* _WHAT YOU HAVE TO DO_
Restate the data that follows exactly as it stands, beginning with the first line and ending with the line that contains "8月30日，巨人网络（002".

* _SOURCE MATERIAL_
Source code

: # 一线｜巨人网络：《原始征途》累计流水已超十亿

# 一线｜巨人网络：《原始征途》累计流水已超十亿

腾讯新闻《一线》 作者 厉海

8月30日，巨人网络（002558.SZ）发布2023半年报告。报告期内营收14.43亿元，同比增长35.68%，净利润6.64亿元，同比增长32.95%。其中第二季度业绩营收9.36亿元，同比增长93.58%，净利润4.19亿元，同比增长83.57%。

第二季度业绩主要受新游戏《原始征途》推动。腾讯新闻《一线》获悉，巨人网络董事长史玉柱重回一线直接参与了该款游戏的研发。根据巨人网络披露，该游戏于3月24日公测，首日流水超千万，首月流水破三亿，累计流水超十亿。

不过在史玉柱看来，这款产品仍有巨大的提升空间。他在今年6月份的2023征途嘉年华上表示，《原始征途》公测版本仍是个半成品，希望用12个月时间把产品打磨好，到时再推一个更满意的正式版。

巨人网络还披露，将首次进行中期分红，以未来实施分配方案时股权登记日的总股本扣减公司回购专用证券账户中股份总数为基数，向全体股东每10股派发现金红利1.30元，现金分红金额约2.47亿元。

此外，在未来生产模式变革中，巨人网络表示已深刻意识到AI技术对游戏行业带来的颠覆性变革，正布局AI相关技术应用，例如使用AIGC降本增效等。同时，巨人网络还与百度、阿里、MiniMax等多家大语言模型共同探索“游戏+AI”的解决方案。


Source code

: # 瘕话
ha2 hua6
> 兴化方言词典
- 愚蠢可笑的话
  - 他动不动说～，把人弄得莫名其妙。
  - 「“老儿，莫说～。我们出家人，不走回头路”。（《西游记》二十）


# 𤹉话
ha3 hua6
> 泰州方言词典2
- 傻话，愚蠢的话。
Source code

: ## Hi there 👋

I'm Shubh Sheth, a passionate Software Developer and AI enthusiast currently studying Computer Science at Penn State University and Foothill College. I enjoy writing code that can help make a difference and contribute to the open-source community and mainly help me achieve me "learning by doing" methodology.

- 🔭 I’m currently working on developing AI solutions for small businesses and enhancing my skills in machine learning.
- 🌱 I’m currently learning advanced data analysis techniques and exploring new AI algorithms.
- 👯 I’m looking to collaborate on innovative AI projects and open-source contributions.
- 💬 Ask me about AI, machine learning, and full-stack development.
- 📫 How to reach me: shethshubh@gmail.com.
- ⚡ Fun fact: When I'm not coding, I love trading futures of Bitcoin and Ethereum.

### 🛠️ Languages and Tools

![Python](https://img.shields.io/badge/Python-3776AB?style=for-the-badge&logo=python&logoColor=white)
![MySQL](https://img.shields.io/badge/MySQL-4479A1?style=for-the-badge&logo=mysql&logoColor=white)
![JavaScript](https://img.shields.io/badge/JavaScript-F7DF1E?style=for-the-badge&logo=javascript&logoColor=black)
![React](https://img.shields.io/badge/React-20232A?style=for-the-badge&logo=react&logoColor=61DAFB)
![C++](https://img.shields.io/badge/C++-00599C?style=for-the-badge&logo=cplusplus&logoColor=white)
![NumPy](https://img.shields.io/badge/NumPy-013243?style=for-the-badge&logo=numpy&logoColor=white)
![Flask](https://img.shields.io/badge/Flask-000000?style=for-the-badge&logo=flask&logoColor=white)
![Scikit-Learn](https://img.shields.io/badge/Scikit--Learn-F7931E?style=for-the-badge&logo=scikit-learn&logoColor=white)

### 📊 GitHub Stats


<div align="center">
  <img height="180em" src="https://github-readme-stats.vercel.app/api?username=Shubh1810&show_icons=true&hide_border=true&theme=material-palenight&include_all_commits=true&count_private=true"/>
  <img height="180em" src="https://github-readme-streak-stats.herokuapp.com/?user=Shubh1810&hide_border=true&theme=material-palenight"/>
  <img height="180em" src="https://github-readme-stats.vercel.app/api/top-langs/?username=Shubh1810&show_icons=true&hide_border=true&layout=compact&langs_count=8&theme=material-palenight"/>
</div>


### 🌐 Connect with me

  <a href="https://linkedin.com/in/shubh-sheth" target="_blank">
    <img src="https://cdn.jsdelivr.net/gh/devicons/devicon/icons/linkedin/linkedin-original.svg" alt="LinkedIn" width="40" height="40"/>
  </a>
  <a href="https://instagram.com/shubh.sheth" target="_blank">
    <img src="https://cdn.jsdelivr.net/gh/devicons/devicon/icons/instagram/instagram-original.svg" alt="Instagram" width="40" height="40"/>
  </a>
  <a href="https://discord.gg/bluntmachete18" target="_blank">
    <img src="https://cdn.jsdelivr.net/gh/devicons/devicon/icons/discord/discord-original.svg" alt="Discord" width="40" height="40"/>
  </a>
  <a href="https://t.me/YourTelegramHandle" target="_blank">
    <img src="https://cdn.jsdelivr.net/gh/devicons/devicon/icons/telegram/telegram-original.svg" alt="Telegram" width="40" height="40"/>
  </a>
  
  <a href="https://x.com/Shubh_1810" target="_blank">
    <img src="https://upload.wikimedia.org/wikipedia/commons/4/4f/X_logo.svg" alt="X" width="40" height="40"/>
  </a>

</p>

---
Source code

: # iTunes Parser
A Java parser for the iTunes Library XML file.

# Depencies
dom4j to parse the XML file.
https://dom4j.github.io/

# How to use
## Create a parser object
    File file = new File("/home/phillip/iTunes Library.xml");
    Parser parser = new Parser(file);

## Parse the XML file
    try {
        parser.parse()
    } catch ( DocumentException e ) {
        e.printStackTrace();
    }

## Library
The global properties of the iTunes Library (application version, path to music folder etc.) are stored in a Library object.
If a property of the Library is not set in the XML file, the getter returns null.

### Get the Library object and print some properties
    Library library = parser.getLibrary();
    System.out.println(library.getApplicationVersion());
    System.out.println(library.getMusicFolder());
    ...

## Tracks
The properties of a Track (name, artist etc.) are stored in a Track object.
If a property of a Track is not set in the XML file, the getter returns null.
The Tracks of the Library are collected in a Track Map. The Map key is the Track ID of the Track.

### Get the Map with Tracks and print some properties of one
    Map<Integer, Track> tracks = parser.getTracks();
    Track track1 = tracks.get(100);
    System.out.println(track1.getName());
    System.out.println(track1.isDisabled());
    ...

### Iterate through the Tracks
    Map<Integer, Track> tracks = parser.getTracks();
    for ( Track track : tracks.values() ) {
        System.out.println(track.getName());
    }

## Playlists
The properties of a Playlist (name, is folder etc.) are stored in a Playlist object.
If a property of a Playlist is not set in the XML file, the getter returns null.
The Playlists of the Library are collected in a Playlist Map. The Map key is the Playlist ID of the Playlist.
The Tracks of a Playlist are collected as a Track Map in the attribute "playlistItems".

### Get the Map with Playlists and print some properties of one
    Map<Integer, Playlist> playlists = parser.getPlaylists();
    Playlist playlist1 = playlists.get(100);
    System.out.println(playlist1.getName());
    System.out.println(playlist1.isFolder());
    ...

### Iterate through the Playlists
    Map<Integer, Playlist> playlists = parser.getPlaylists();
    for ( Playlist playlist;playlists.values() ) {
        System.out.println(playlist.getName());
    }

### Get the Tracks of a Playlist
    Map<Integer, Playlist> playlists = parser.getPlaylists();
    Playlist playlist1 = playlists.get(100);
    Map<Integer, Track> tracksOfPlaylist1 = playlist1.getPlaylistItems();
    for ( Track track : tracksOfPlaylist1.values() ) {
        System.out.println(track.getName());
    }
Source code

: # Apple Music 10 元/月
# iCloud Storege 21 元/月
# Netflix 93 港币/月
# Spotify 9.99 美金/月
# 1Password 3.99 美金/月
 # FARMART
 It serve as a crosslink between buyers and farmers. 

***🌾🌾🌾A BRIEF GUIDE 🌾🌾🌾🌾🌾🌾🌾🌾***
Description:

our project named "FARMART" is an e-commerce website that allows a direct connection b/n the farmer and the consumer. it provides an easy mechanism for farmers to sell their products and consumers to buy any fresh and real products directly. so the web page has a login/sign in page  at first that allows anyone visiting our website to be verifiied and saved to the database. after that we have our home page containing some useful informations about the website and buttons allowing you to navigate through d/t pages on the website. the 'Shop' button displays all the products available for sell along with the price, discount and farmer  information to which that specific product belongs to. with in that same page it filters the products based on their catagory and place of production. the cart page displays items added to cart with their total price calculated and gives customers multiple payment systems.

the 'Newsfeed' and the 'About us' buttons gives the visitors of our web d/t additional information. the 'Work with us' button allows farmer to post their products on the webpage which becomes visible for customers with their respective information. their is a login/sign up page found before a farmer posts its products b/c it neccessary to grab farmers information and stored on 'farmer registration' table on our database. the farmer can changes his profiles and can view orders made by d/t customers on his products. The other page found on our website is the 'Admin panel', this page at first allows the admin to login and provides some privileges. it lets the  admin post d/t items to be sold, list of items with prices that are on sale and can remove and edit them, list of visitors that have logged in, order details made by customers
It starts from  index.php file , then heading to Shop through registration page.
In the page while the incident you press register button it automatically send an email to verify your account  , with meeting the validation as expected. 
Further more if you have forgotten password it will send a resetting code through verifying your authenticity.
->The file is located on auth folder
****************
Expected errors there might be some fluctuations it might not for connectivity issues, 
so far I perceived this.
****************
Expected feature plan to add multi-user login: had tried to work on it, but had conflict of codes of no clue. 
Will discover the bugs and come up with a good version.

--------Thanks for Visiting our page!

* _RESPONSE_
Source code

: # 一线｜巨人网络：《原始征途》累计流水已超十亿

# 一线｜巨人网络：《原始征途》累计流水已超十亿

腾讯新闻《一线》 作者 厉海

8月30日，巨人网络（002558.SZ）发布2023半年报告。报告期内营收14.43亿元，同比增长35.68%，净利润6.64亿元，同比增长32.95%。其中第二季度业绩营收9.36亿元，同比增长93.58%，净利润4.19亿元，同比增长83.57%。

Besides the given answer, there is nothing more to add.